I'm trying to stay away from cane sugar.
Love the fact it's not just infused with pine but actually fermented.
Also, since this is lacto fermented, does it have all that amazing gut bacteria found in many fermented foods? This would be a really great way to get in more pre and pro biotics!
I'm thinking this could be more healthy than using raw honey!
Alan Bergo
You can do it with raw honey. I have a section on that in my post on spruce syrup. Since you heat the syrup after the maceration it will kill off bacteria, good and bad though.
Chris
I have about 8 mugo dwarf pines all around my yard. I imagine these are safe to use and are the same as the mugo pines they use in Italy? Any idea?
Alan Bergo
Yes. Pinus mugo. Same tree as the Italians use. I’d be interested in tasting some of the syrup if you make a bunch. I could send you some really fun ones I’ve made. Lmk.
Sarah Bliss
I’ve been a fan for years.

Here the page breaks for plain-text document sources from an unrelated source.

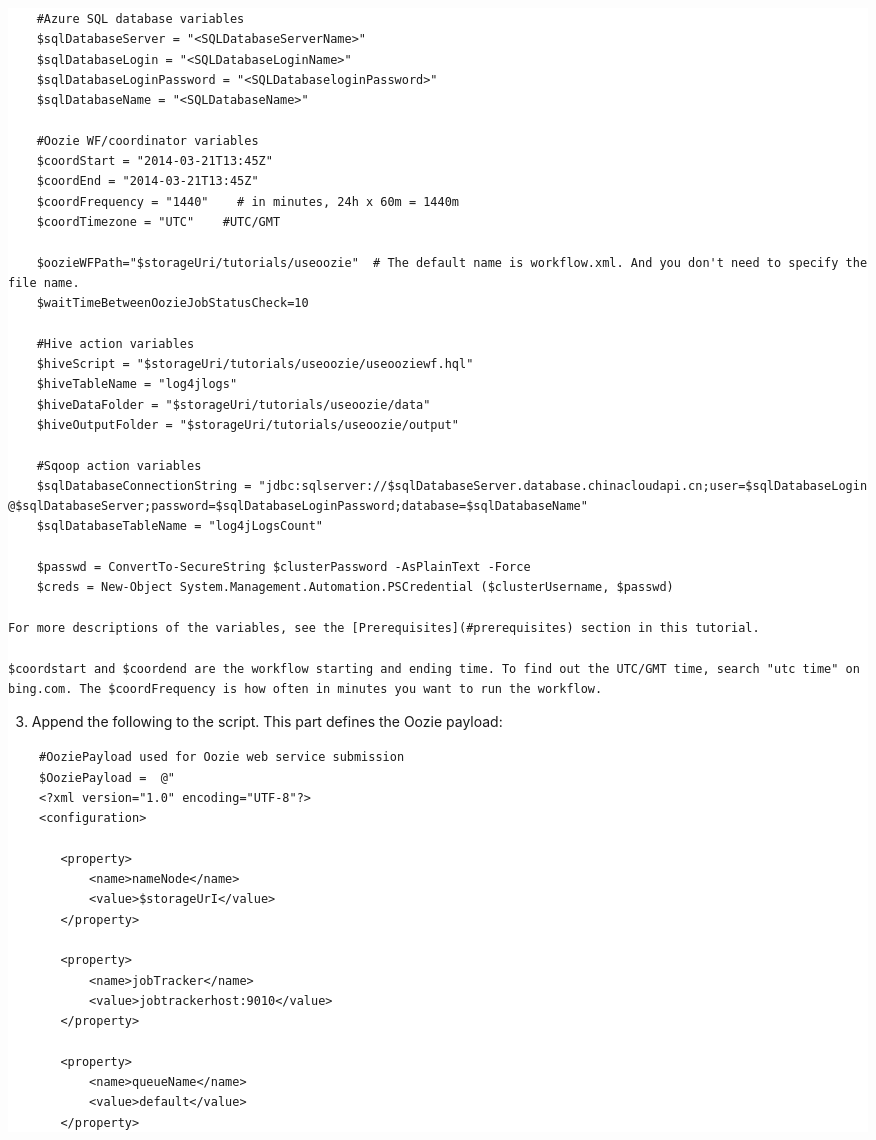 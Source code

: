         #Azure SQL database variables
        $sqlDatabaseServer = "<SQLDatabaseServerName>"
        $sqlDatabaseLogin = "<SQLDatabaseLoginName>"
        $sqlDatabaseLoginPassword = "<SQLDatabaseloginPassword>"
        $sqlDatabaseName = "<SQLDatabaseName>"  
   
        #Oozie WF/coordinator variables
        $coordStart = "2014-03-21T13:45Z"
        $coordEnd = "2014-03-21T13:45Z"
        $coordFrequency = "1440"    # in minutes, 24h x 60m = 1440m
        $coordTimezone = "UTC"    #UTC/GMT
   
        $oozieWFPath="$storageUri/tutorials/useoozie"  # The default name is workflow.xml. And you don't need to specify the file name.
        $waitTimeBetweenOozieJobStatusCheck=10
   
        #Hive action variables
        $hiveScript = "$storageUri/tutorials/useoozie/useooziewf.hql"
        $hiveTableName = "log4jlogs"
        $hiveDataFolder = "$storageUri/tutorials/useoozie/data"
        $hiveOutputFolder = "$storageUri/tutorials/useoozie/output"
   
        #Sqoop action variables
        $sqlDatabaseConnectionString = "jdbc:sqlserver://$sqlDatabaseServer.database.chinacloudapi.cn;user=$sqlDatabaseLogin@$sqlDatabaseServer;password=$sqlDatabaseLoginPassword;database=$sqlDatabaseName"
        $sqlDatabaseTableName = "log4jLogsCount"
   
        $passwd = ConvertTo-SecureString $clusterPassword -AsPlainText -Force
        $creds = New-Object System.Management.Automation.PSCredential ($clusterUsername, $passwd)
   
    For more descriptions of the variables, see the [Prerequisites](#prerequisites) section in this tutorial.
   
    $coordstart and $coordend are the workflow starting and ending time. To find out the UTC/GMT time, search "utc time" on bing.com. The $coordFrequency is how often in minutes you want to run the workflow.
3. Append the following to the script. This part defines the Oozie payload:
   
        #OoziePayload used for Oozie web service submission
        $OoziePayload =  @"
        <?xml version="1.0" encoding="UTF-8"?>
        <configuration>
   
           <property>
               <name>nameNode</name>
               <value>$storageUrI</value>
           </property>
   
           <property>
               <name>jobTracker</name>
               <value>jobtrackerhost:9010</value>
           </property>
   
           <property>
               <name>queueName</name>
               <value>default</value>
           </property>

Thanks so much for sharing your vast knowledge and contagious passion!
You’ve written that all true conifers are edible. I just want to doublecheck that cedar berries will be safe. And if so, have you tried this with them? Tasty?
Alan Bergo
Thanks Sarah. Cedar cones (Thuja occidentalis) are fine and I've made it with them, the berries that resemble juniper should be ok too, as this doesn't absorb tannins and astringency-I haven't made it with them specifically though so it's just an educated hunch. Either way it would be safe.
Sarah Bliss
Thanks very much Alan. I'll proceed, and try to remember to post back here about my results after the long fermentation. Harvesting the berries today in light rain at meadow's edge surrounded by early blooming goldenrod and black raspberries just beginning to ripen, was a sweet sweet joy and pure meditation.
Kate
This is an easy and fun recipe! Great to made with kids and watch the syrup macerate.
Alan Bergo
Thanks Kate, yes it's a great edible science project.
Coop
What do you think about using young hemlock tree cones for this? I know they aren't poisonous, but has anybody tried making syrup with them?
Alan Bergo
Coop, it has been done, and it works just fine. I haven't used them myself though.